• [Record excerpts]
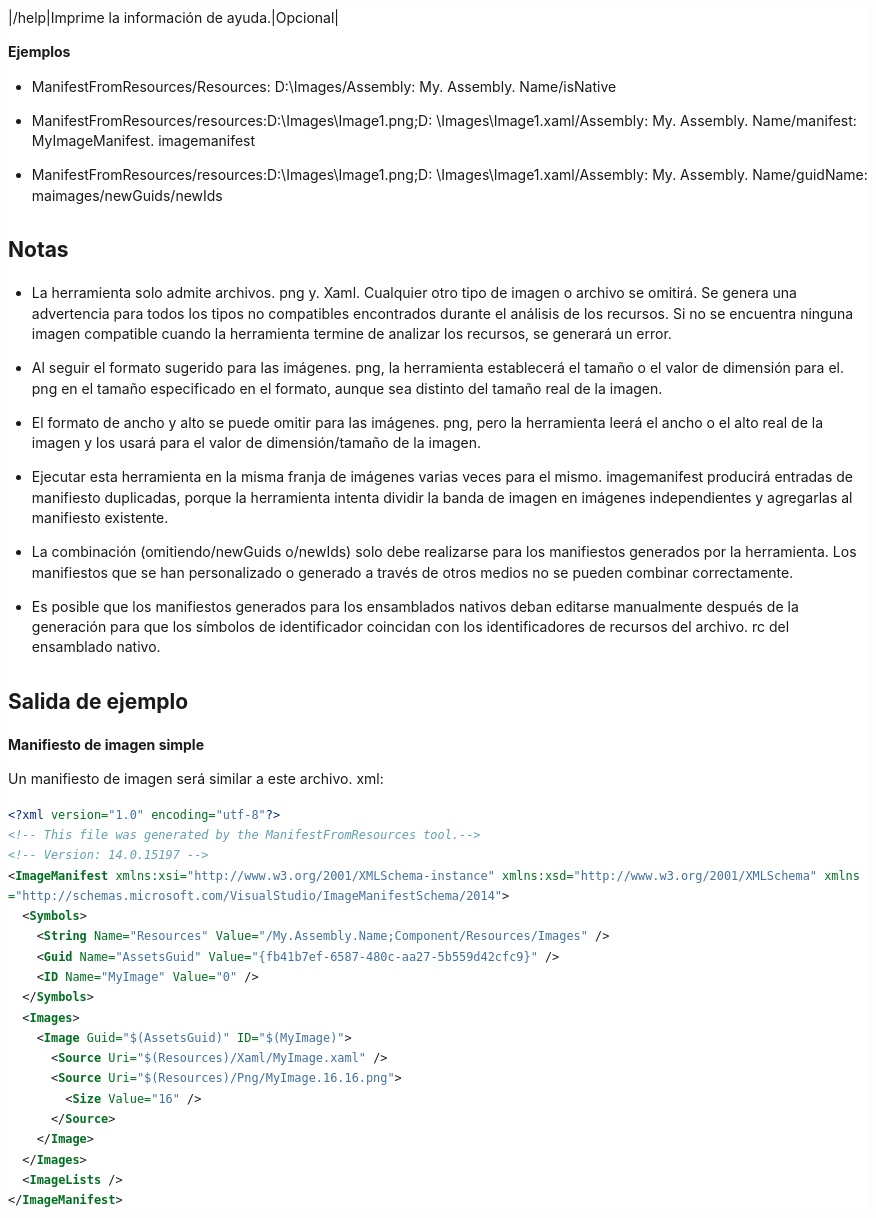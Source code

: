 |/help|Imprime la información de ayuda.|Opcional|

 **Ejemplos**

- ManifestFromResources/Resources: D:\Images/Assembly: My. Assembly. Name/isNative

- ManifestFromResources/resources:D:\Images\Image1.png;D: \Images\Image1.xaml/Assembly: My. Assembly. Name/manifest: MyImageManifest. imagemanifest

- ManifestFromResources/resources:D:\Images\Image1.png;D: \Images\Image1.xaml/Assembly: My. Assembly. Name/guidName: maimages/newGuids/newIds

## <a name="notes"></a>Notas

- La herramienta solo admite archivos. png y. Xaml. Cualquier otro tipo de imagen o archivo se omitirá. Se genera una advertencia para todos los tipos no compatibles encontrados durante el análisis de los recursos. Si no se encuentra ninguna imagen compatible cuando la herramienta termine de analizar los recursos, se generará un error.

- Al seguir el formato sugerido para las imágenes. png, la herramienta establecerá el tamaño o el valor de dimensión para el. png en el tamaño especificado en el formato, aunque sea distinto del tamaño real de la imagen.

- El formato de ancho y alto se puede omitir para las imágenes. png, pero la herramienta leerá el ancho o el alto real de la imagen y los usará para el valor de dimensión/tamaño de la imagen.

- Ejecutar esta herramienta en la misma franja de imágenes varias veces para el mismo. imagemanifest producirá entradas de manifiesto duplicadas, porque la herramienta intenta dividir la banda de imagen en imágenes independientes y agregarlas al manifiesto existente.

- La combinación (omitiendo/newGuids o/newIds) solo debe realizarse para los manifiestos generados por la herramienta. Los manifiestos que se han personalizado o generado a través de otros medios no se pueden combinar correctamente.

- Es posible que los manifiestos generados para los ensamblados nativos deban editarse manualmente después de la generación para que los símbolos de identificador coincidan con los identificadores de recursos del archivo. rc del ensamblado nativo.

## <a name="sample-output"></a>Salida de ejemplo
 **Manifiesto de imagen simple**

 Un manifiesto de imagen será similar a este archivo. xml:

```xml
<?xml version="1.0" encoding="utf-8"?>
<!-- This file was generated by the ManifestFromResources tool.-->
<!-- Version: 14.0.15197 -->
<ImageManifest xmlns:xsi="http://www.w3.org/2001/XMLSchema-instance" xmlns:xsd="http://www.w3.org/2001/XMLSchema" xmlns="http://schemas.microsoft.com/VisualStudio/ImageManifestSchema/2014">
  <Symbols>
    <String Name="Resources" Value="/My.Assembly.Name;Component/Resources/Images" />
    <Guid Name="AssetsGuid" Value="{fb41b7ef-6587-480c-aa27-5b559d42cfc9}" />
    <ID Name="MyImage" Value="0" />
  </Symbols>
  <Images>
    <Image Guid="$(AssetsGuid)" ID="$(MyImage)">
      <Source Uri="$(Resources)/Xaml/MyImage.xaml" />
      <Source Uri="$(Resources)/Png/MyImage.16.16.png">
        <Size Value="16" />
      </Source>
    </Image>
  </Images>
  <ImageLists />
</ImageManifest>
```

• [Task item] Note each line above that contains "newIds" and copy it out.

• [Your response]
- ManifestFromResources/resources:D:\Images\Image1.png;D: \Images\Image1.xaml/Assembly: My. Assembly. Name/guidName: maimages/newGuids/newIds
- La combinación (omitiendo/newGuids o/newIds) solo debe realizarse para los manifiestos generados por la herramienta. Los manifiestos que se han personalizado o generado a través de otros medios no se pueden combinar correctamente.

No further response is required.